Saved entries:
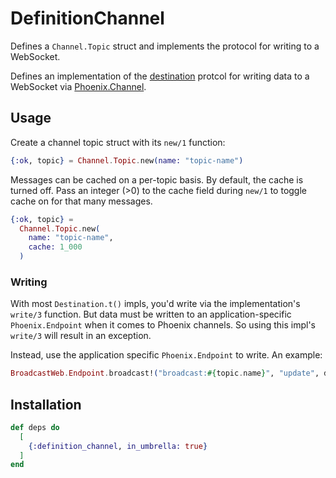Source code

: # DefinitionChannel

Defines a `Channel.Topic` struct and implements the 
 protocol for writing
to a WebSocket.

Defines an implementation of the [destination](../protocol_destination/README.md)
protcol for writing data to a WebSocket via 
[Phoenix.Channel](https://hexdocs.pm/phoenix/channels.html).

## Usage

Create a channel topic struct with its `new/1` function:

```elixir
{:ok, topic} = Channel.Topic.new(name: "topic-name")
```

Messages can be cached on a per-topic basis. By default, the cache is turned off.
Pass an integer (>0) to the cache field during `new/1` to toggle cache on for that 
many messages.

```elixir
{:ok, topic} =
  Channel.Topic.new(
    name: "topic-name",
    cache: 1_000
  )
```

### Writing

With most `Destination.t()` impls, you'd write via the implementation's
`write/3` function. But data must be written to an application-specific
`Phoenix.Endpoint` when it comes to Phoenix channels. So using this
impl's `write/3` will result in an exception.

Instead, use the application specific `Phoenix.Endpoint` to write.
An example:

```elixir
BroadcastWeb.Endpoint.broadcast!("broadcast:#{topic.name}", "update", data)
```

## Installation

```elixir
def deps do
  [
    {:definition_channel, in_umbrella: true}
  ]
end
```
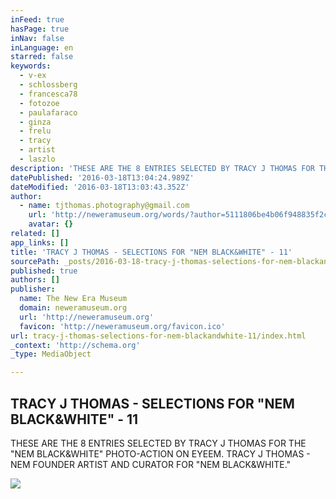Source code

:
 ```yaml
---
inFeed: true
hasPage: true
inNav: false
inLanguage: en
starred: false
keywords:
  - v-ex
  - schlossberg
  - francesca78
  - fotozoe
  - paulafaraco
  - ginza
  - frelu
  - tracy
  - artist
  - laszlo
description: 'THESE ARE THE 8 ENTRIES SELECTED BY TRACY J THOMAS FOR THE "NEM BLACK&WHITE" PHOTO-ACTION ON EYEEM. TRACY J THOMAS - NEM FOUNDER ARTIST AND CURATOR FOR "NEM BLACK&WHITE."'
datePublished: '2016-03-18T13:04:24.989Z'
dateModified: '2016-03-18T13:03:43.352Z'
author:
  - name: tjthomas.photography@gmail.com
    url: 'http://neweramuseum.org/words/?author=5111806be4b06f948835f2ca'
    avatar: {}
related: []
app_links: []
title: 'TRACY J THOMAS - SELECTIONS FOR "NEM BLACK&WHITE" - 11'
sourcePath: _posts/2016-03-18-tracy-j-thomas-selections-for-nem-blackandwhite-11.md
published: true
authors: []
publisher:
  name: The New Era Museum
  domain: neweramuseum.org
  url: 'http://neweramuseum.org'
  favicon: 'http://neweramuseum.org/favicon.ico'
url: tracy-j-thomas-selections-for-nem-blackandwhite-11/index.html
_context: 'http://schema.org'
_type: MediaObject

---
```

<article style=""><h1>TRACY J THOMAS - SELECTIONS FOR "NEM BLACK&amp;WHITE" - 11</h1><p>THESE ARE THE 8 ENTRIES SELECTED BY TRACY J THOMAS FOR THE "NEM BLACK&amp;WHITE" PHOTO-ACTION ON EYEEM. TRACY J THOMAS - NEM FOUNDER ARTIST AND CURATOR FOR "NEM BLACK&amp;WHITE."</p><img src="http://static1.squarespace.com/static/50e5b834e4b0837383d7bb18/t/532f35fee4b08e1b0a1a335e/1395602943253/?format=1000w" /></article>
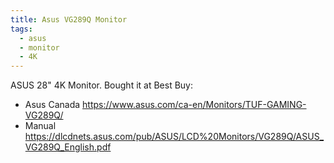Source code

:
 ```yaml
---
title: Asus VG289Q Monitor
tags:
  - asus
  - monitor
  - 4K
---
```


ASUS 28" 4K Monitor. Bought it at Best Buy:

* Asus Canada https://www.asus.com/ca-en/Monitors/TUF-GAMING-VG289Q/
* Manual https://dlcdnets.asus.com/pub/ASUS/LCD%20Monitors/VG289Q/ASUS_VG289Q_English.pdf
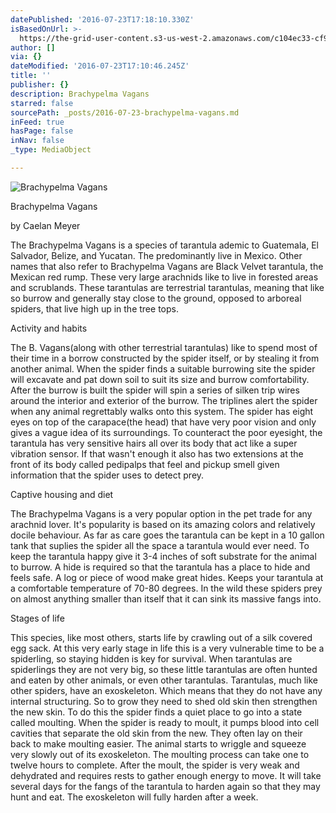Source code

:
 ```yaml
---
datePublished: '2016-07-23T17:18:10.330Z'
isBasedOnUrl: >-
  https://the-grid-user-content.s3-us-west-2.amazonaws.com/c104ec33-cf9b-4164-9588-60b0b15ee4b6.jpg
author: []
via: {}
dateModified: '2016-07-23T17:10:46.245Z'
title: ''
publisher: {}
description: Brachypelma Vagans
starred: false
sourcePath: _posts/2016-07-23-brachypelma-vagans.md
inFeed: true
hasPage: false
inNav: false
_type: MediaObject

---
```

![Brachypelma Vagans](https://imgflo.herokuapp.com/graph/vahj1ThiexotieMo/fc9bdbdbe3f180ab72850f448d5b512e/croprotate.jpg?cropheight=2830&cropwidth=4256&degrees=0&input=https%3A%2F%2Fthe-grid-user-content.s3-us-west-2.amazonaws.com%2F82e4c059-ca3e-4927-8388-ca22c1015098.jpg&x=0&y=0)

Brachypelma Vagans

by Caelan Meyer

The Brachypelma Vagans is a species of tarantula ademic to Guatemala, El Salvador, Belize, and Yucatan. The predominantly live in Mexico. Other names that also refer to Brachypelma Vagans are Black Velvet tarantula, the Mexican red rump. These very large arachnids like to live in forested areas and scrublands. These tarantulas are terrestrial tarantulas, meaning that like so burrow and generally stay close to the ground, opposed to arboreal spiders, that live high up in the tree tops.

Activity and habits

The B. Vagans(along with other terrestrial tarantulas) like to spend most of their time in a borrow constructed by the spider itself, or by stealing it from another animal. When the spider finds a suitable burrowing site the spider will excavate and pat down soil to suit its size and burrow comfortability. After the burrow is built the spider will spin a series of silken trip wires around the interior and exterior of the burrow. The triplines alert the spider when any animal regrettably walks onto this system. The spider has eight eyes on top of the carapace(the head) that have very poor vision and only gives a vague idea of its surroundings. To counteract the poor eyesight, the tarantula has very sensitive hairs all over its body that act like a super vibration sensor. If that wasn't enough it also has two extensions at the front of its body called pedipalps that feel and pickup smell given information that the spider uses to detect prey.

Captive housing and diet

The Brachypelma Vagans is a very popular option in the pet trade for any arachnid lover. It's popularity is based on its amazing colors and relatively docile behaviour. As far as care goes the tarantula can be kept in a 10 gallon tank that suplies the spider all the space a tarantula would ever need. To keep the tarantula happy give it 3-4 inches of soft substrate for the animal to burrow. A hide is required so that the tarantula has a place to hide and feels safe. A log or piece of wood make great hides. Keeps your tarantula at a comfortable temperature of 70-80 degrees. In the wild these spiders prey on almost anything smaller than itself that it can sink its massive fangs into.

Stages of life

This species, like most others, starts life by crawling out of a silk covered egg sack. At this very early stage in life this is a very vulnerable time to be a spiderling, so staying hidden is key for survival. When tarantulas are spiderlings they are not very big, so these little tarantulas are often hunted and eaten by other animals, or even other tarantulas. Tarantulas, much like other spiders, have an exoskeleton. Which means that they do not have any internal structuring. So to grow they need to shed old skin then strengthen the new skin. To do this the spider finds a quiet place to go into a state called moulting. When the spider is ready to moult, it pumps blood into cell cavities that separate the old skin from the new. They often lay on their back to make moulting easier. The animal starts to wriggle and squeeze very slowly out of its exoskeleton. The moulting process can take one to twelve hours to complete. After the moult, the spider is very weak and dehydrated and requires rests to gather enough energy to move. It will take several days for the fangs of the tarantula to harden again so that they may hunt and eat. The exoskeleton will fully harden after a week.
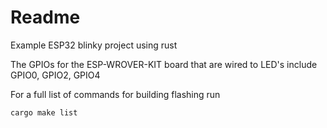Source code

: # Readme

Example ESP32 blinky project using rust

The GPIOs for the ESP-WROVER-KIT board that are wired to LED's include
GPIO0, GPIO2, GPIO4

For a full list of commands for building flashing run
```
cargo make list
```
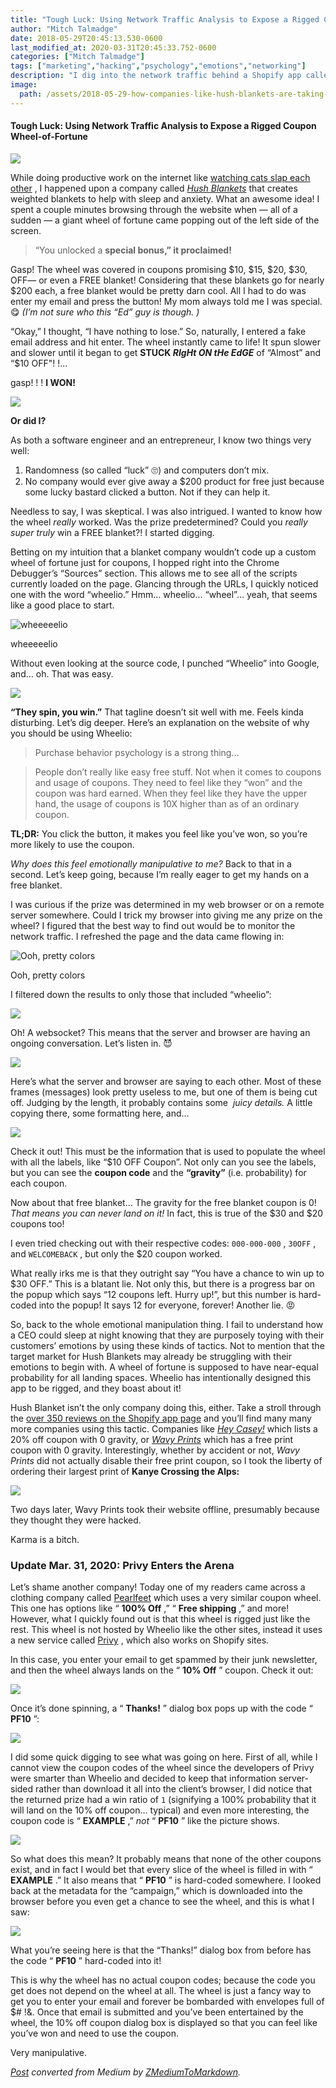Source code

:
 ```yaml
---
title: "Tough Luck: Using Network Traffic Analysis to Expose a Rigged Coupon Wheel-of-Fortune"
author: "Mitch Talmadge"
date: 2018-05-29T20:45:13.530-0600
last_modified_at: 2020-03-31T20:45:33.752-0600
categories: ["Mitch Talmadge"]
tags: ["marketing","hacking","psychology","emotions","networking"]
description: "I dig into the network traffic behind a Shopify app called \"Wheelio\" that tricks users into believing they won a coupon by luck."
image:
  path: /assets/2018-05-29-how-companies-like-hush-blankets-are-taking-advantage-of-your-emotions-for-profit/1*bk5y0ntuO-YtWltyBe4uRw.png
---
```


#### Tough Luck: Using Network Traffic Analysis to Expose a Rigged Coupon Wheel\-of\-Fortune


![](assets/2018-05-29-how-companies-like-hush-blankets-are-taking-advantage-of-your-emotions-for-profit/0*05Unn77opyN0qkWl.png)


While doing productive work on the internet like [watching cats slap each other](https://reddit.com/r/CatSlaps) , I happened upon a company called [_Hush Blankets_](https://hushblankets.com/) that creates weighted blankets to help with sleep and anxiety\. What an awesome idea\! I spent a couple minutes browsing through the website when — all of a sudden — a giant wheel of fortune came popping out of the left side of the screen\.


> “You unlocked a **special bonus,” it proclaimed\!** 




Gasp\! The wheel was covered in coupons promising $10, $15, $20, $30, OFF— or even a FREE blanket\! Considering that these blankets go for nearly $200 each, a free blanket would be pretty darn cool\. All I had to do was enter my email and press the button\! My mom always told me I was special\. 😋 _\(I’m not sure who this “Ed” guy is though\. \)_

“Okay,” I thought, “I have nothing to lose\.” So, naturally, I entered a fake email address and hit enter\. The wheel instantly came to life\! It spun slower and slower until it began to get **STUCK _RIgHt ON tHe EdGE_** of “Almost” and “$10 OFF"\! \!…

gasp\! \! \! **I WON\!**


![](assets/2018-05-29-how-companies-like-hush-blankets-are-taking-advantage-of-your-emotions-for-profit/1*FWyh1ZaslsdekoazknsKGg.png)


**Or did I?**

As both a software engineer and an entrepreneur, I know two things very well:
1. Randomness \(so called “luck” 🙄\) and computers don’t mix\.
2. No company would ever give away a $200 product for free just because some lucky bastard clicked a button\. Not if they can help it\.


Needless to say, I was skeptical\. I was also intrigued\. I wanted to know how the wheel _really_ worked\. Was the prize predetermined? Could you _really super truly_ win a FREE blanket?\! I started digging\.

Betting on my intuition that a blanket company wouldn’t code up a custom wheel of fortune just for coupons, I hopped right into the Chrome Debugger’s “Sources” section\. This allows me to see all of the scripts currently loaded on the page\. Glancing through the URLs, I quickly noticed one with the word “wheelio\.” Hmm… wheelio… “wheel”… yeah, that seems like a good place to start\.


![wheeeeelio](assets/2018-05-29-how-companies-like-hush-blankets-are-taking-advantage-of-your-emotions-for-profit/1*F7Ee_kjhnfW14XIFHpTNtg.png)

wheeeeelio

Without even looking at the source code, I punched “Wheelio” into Google, and… oh\. That was easy\.


![](assets/2018-05-29-how-companies-like-hush-blankets-are-taking-advantage-of-your-emotions-for-profit/1*5e1l1Ys3KO_KremXCwTZUg.png)


**“They spin, you win\.”** That tagline doesn’t sit well with me\. Feels kinda disturbing\. Let’s dig deeper\. Here’s an explanation on the website of why you should be using Wheelio:


> Purchase behavior psychology is a strong thing… 





> People don’t really like easy free stuff\. Not when it comes to coupons and usage of coupons\. They need to feel like they “won” and the coupon was hard earned\. When they feel like they have the upper hand, the usage of coupons is 10X higher than as of an ordinary coupon\. 





**TL;DR:** You click the button, it makes you feel like you’ve won, so you’re more likely to use the coupon\.

_Why does this feel emotionally manipulative to me?_ Back to that in a second\. Let’s keep going, because I’m really eager to get my hands on a free blanket\.

I was curious if the prize was determined in my web browser or on a remote server somewhere\. Could I trick my browser into giving me any prize on the wheel? I figured that the best way to find out would be to monitor the network traffic\. I refreshed the page and the data came flowing in:


![Ooh, pretty colors](assets/2018-05-29-how-companies-like-hush-blankets-are-taking-advantage-of-your-emotions-for-profit/1*bk5y0ntuO-YtWltyBe4uRw.png)

Ooh, pretty colors

I filtered down the results to only those that included “wheelio”:


![](assets/2018-05-29-how-companies-like-hush-blankets-are-taking-advantage-of-your-emotions-for-profit/1*57ff-FAfsgPeY92hSTABpg.png)


Oh\! A websocket? This means that the server and browser are having an ongoing conversation\. Let’s listen in\. 😈


![](assets/2018-05-29-how-companies-like-hush-blankets-are-taking-advantage-of-your-emotions-for-profit/1*IyxmabMu8SqotciVSoZlVQ.png)


Here’s what the server and browser are saying to each other\. Most of these frames \(messages\) look pretty useless to me, but one of them is being cut off\. Judging by the length, it probably contains some  _juicy details\._ A little copying there, some formatting here, and…


![](assets/2018-05-29-how-companies-like-hush-blankets-are-taking-advantage-of-your-emotions-for-profit/1*Rzrz_mxbgqGQ9-eiLhFLIQ.png)


Check it out\! This must be the information that is used to populate the wheel with all the labels, like “$10 OFF Coupon”\. Not only can you see the labels, but you can see the **coupon code** and the **“gravity”** \(i\.e\. probability\) for each coupon\.

Now about that free blanket… The gravity for the free blanket coupon is 0\! _That means you can never land on it\!_ In fact, this is true of the $30 and $20 coupons too\!

I even tried checking out with their respective codes: `000-000-000` , `30OFF` , and `WELCOMEBACK` , but only the $20 coupon worked\.

What really irks me is that they outright say “You have a chance to win up to $30 OFF\.” This is a blatant lie\. Not only this, but there is a progress bar on the popup which says “12 coupons left\. Hurry up\!”, but this number is hard\-coded into the popup\! It says 12 for everyone, forever\! Another lie\. 😡

So, back to the whole emotional manipulation thing\. I fail to understand how a CEO could sleep at night knowing that they are purposely toying with their customers’ emotions by using these kinds of tactics\. Not to mention that the target market for Hush Blankets may already be struggling with their emotions to begin with\. A wheel of fortune is supposed to have near\-equal probability for all landing spaces\. Wheelio has intentionally designed this app to be rigged, and they boast about it\!

Hush Blanket isn’t the only company doing this, either\. Take a stroll through the [over 350 reviews on the Shopify app page](https://apps.shopify.com/wheelio-first-interactive-exit-intent-pop-up#reviews-heading) and you’ll find many many more companies using this tactic\. Companies like [_Hey Casey\!_](https://www.heycasey.co.za) which lists a 20% off coupon with 0 gravity, or [_Wavy Prints_](https://wavyprints.com) which has a free print coupon with 0 gravity\. Interestingly, whether by accident or not, _Wavy Prints_ did not actually disable their free print coupon, so I took the liberty of ordering their largest print of **Kanye Crossing the Alps:**


![](assets/2018-05-29-how-companies-like-hush-blankets-are-taking-advantage-of-your-emotions-for-profit/1*jyMelakbUqTKVFZ3umDkGA.png)


Two days later, Wavy Prints took their website offline, presumably because they thought they were hacked\.

Karma is a bitch\.
### Update Mar\. 31, 2020: Privy Enters the Arena

Let’s shame another company\! Today one of my readers came across a clothing company called [Pearlfeet](http://pearlfeet.com) which uses a very similar coupon wheel\. This one has options like “ **100% Off** ,” “ **Free shipping** ,” and more\! However, what I quickly found out is that this wheel is rigged just like the rest\. This wheel is not hosted by Wheelio like the other sites, instead it uses a new service called [Privy](https://www.privy.com/spin-to-win-examples) , which also works on Shopify sites\.

In this case, you enter your email to get spammed by their junk newsletter, and then the wheel always lands on the “ **10% Off** ” coupon\. Check it out:


![](assets/2018-05-29-how-companies-like-hush-blankets-are-taking-advantage-of-your-emotions-for-profit/1*fASla9qnBuiAyuvVqwHjxw.gif)


Once it’s done spinning, a “ **Thanks\!** ” dialog box pops up with the code “ **PF10** ”:


![](assets/2018-05-29-how-companies-like-hush-blankets-are-taking-advantage-of-your-emotions-for-profit/1*HCn7DrnFGX1AJbNpAaPZbg.png)


I did some quick digging to see what was going on here\. First of all, while I cannot view the coupon codes of the wheel since the developers of Privy were smarter than Wheelio and decided to keep that information server\-sided rather than download it all into the client’s browser, I did notice that the returned prize had a win ratio of `1` \(signifying a 100% probability that it will land on the 10% off coupon… typical\) and even more interesting, the coupon code is “ **EXAMPLE** ,” _not_ “ **PF10** ” like the picture shows\.


![](assets/2018-05-29-how-companies-like-hush-blankets-are-taking-advantage-of-your-emotions-for-profit/1*Jp1A0-8ZA9TuV5SKZbpKlg.png)


So what does this mean? It probably means that none of the other coupons exist, and in fact I would bet that every slice of the wheel is filled in with “ **EXAMPLE** \.” It also means that “ **PF10** ” is hard\-coded somewhere\. I looked back at the metadata for the “campaign,” which is downloaded into the browser before you even get a chance to see the wheel, and this is what I saw:


![](assets/2018-05-29-how-companies-like-hush-blankets-are-taking-advantage-of-your-emotions-for-profit/1*t-xEdvKsp0pHiZP8TqTXSA.png)


What you’re seeing here is that the “Thanks\!” dialog box from before has the code “ **PF10** ” hard\-coded into it\!

This is why the wheel has no actual coupon codes; because the code you get does not depend on the wheel at all\. The wheel is just a fancy way to get you to enter your email and forever be bombarded with envelopes full of $\# \!&\. Once that email is submitted and you’ve been entertained by the wheel, the 10% off coupon dialog box is displayed so that you can feel like you’ve won and need to use the coupon\.

Very manipulative\.



_[Post](https://medium.com/mitchtalmadge/how-companies-like-hush-blankets-are-taking-advantage-of-your-emotions-for-profit-2018-05-29-how-companies-like-hush-blankets-are-taking-advantage-of-your-emotions-for-profit) converted from Medium by [ZMediumToMarkdown](https://github.com/ZhgChgLi/ZMediumToMarkdown)._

Assigned task: Above are the records; report each line in them that includes the word "Tough".

Answer area:
title: "Tough Luck: Using Network Traffic Analysis to Expose a Rigged Coupon Wheel-of-Fortune"
#### Tough Luck: Using Network Traffic Analysis to Expose a Rigged Coupon Wheel\-of\-Fortune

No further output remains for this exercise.